Perché si è dimesso Stefano Fassina (lasciando di stucco perfino un compagno di corrente come Matteo Orfini)? Sono passati ormai alcuni giorni dall’evento e ancora nessuno ha affrontato in modo puntuale la questione.
Per giorni ha tenuto banco la famigerata battuta di Matteo Renzi (si può ascoltare ancora una volta in questo video). Una battuta sezionata e stigmatizzata in ogni modo in centinaia di post sui social network e in decine di articolesse proclamate nei santuari del giornalismo nostrano. Ok, ci sta. Renzi farebbe bene a governare di più il suo istinto di battutista. Ma davvero si pensa che una battuta faccia dimettere un viceministro? E se davvero fosse così, sarebbe accettabile una motivazione del genere? Ovviamente no, è la risposta ad entrambe le domande. In quanti, però, hanno avuto il coraggio intellettuale di dire: “caro Fassina, un viceministo non si dimette per una battuta”?
Lo stesso interessato, in verità, lo ha chiarito da subito, bontà sua: non è la battuta il motivo delle dimissioni (“la battuta è soltanto la forma”, sigh!). E allora, qual è ‘sto motivo? Di solito, chi ricopre incarichi di Governo si dimette perché incapace di svolgere quelle funzioni, perché ha commesso atti che minano la sua credibilità e la sua integrità, perché non è d’accordo con la linea del Capo del Governo, perché il Governo adotta provvedimenti che mettono in imbarazzo la sua coscienza o le sue convinzioni. Nessuna di queste situazioni si è verificata nel caso di Fassina. Anzi. I momenti di nervosismo vissuti in passato per dissensi con Letta sono rientrati rapidamente, grazie ad un suo maggior coinvolgimento nelle decisioni. Iniziative come l’abolizione dell’Imu – che avrebbero potuto scatenare un conflitto con la linea politico-culturale del viceministro – non hanno scalfito la sua disponibilità a far parte della squadra di governo.

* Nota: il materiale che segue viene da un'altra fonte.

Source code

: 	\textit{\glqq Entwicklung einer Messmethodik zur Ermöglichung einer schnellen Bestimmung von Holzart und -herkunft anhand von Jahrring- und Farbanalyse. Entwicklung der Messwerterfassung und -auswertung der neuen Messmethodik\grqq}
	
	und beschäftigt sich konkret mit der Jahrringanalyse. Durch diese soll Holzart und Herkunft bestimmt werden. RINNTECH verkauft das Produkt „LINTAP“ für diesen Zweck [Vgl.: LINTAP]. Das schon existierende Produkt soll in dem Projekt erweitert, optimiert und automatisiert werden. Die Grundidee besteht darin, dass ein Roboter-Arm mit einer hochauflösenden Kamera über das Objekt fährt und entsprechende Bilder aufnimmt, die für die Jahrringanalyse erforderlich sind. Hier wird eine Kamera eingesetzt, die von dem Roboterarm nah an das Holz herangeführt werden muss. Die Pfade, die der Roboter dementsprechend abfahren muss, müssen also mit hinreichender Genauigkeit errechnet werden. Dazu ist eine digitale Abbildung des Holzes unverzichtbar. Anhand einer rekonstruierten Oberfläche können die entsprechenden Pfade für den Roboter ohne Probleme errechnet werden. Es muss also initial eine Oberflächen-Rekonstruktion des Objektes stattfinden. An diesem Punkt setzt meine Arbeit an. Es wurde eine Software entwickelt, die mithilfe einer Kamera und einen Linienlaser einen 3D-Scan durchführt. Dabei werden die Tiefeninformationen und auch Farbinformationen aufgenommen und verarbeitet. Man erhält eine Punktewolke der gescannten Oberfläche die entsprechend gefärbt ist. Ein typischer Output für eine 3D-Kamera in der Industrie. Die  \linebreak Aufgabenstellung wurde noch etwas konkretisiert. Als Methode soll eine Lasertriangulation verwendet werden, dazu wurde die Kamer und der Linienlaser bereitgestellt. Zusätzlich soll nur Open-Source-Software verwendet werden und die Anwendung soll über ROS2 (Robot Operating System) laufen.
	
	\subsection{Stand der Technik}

E allora perché si è dimesso Stefano Fassina (proprio colui che, a suo tempo, dopo aver giurato “mai con Berlusconi” poi ci ha fatto un governo, mettendo da parte ogni residua radicalità)? Ce lo spiega lo stesso Fassina una intervista rilasciata al Corriere della Sera il 7 gennaio. L’ormai ex viceministro lo dichiara con candore: per “sciogliere l’ambiguità della posizione della segreteria del Pd rispetto al governo”. Insomma, una roba degna della Prima Repubblica: nessun senso di responsablità nei confronti del Governo, del Presidente del Consiglio, del Presidente della Repubblica. Non parliamo poi dei cittadini italiani ai quali – prima di tutti – dovrebbe rispondere chi ricopre ruoli di governo.
Questioni di politica ‘interna’, dunque. Il viceministro si dimette in polemica con… il suo stesso segretario, che nel frattempo ha vinto le primarie, ma che da quel momento non ha mai chiesto le dimissioni del Governo, né il rimpasto. E, pertanto, non gli ha mai chiesto le dimissioni. In sostanza, Fassina non sente l’esigenza di rispondere a nessuno delle sue dimissioni, se non alla corrente red del suo partito. Una ennesima conferma di quella morale ‘organica’ per la quale presidiare il partito è più importante che governare (in tal caso, addirittura, si tratta di presidiare una corrente, visto che Cuperlo fa il presidente, Orfini potrebbe controllare da solo il gruppo in Parlamento e Renzi può incarnare il doppio ruolo di lotta e di governo). Ora come sempre, il partito ha la precedenza. Il partito è il fine, non è lo strumento. E il governo va bene solo se è… organico al partito.
In fin dei conti, il magma ‘partitolatrico’ che corrode la democrazia italiana è ancora vivo. Grazie alle dimissioni di Fassina – caso davvero paradigmatico – ne abbiamo conferma. Stupisce solo che in questo magma sia travolta anche la gran parte della stampa italiana, incapace di porre la giusta domanda.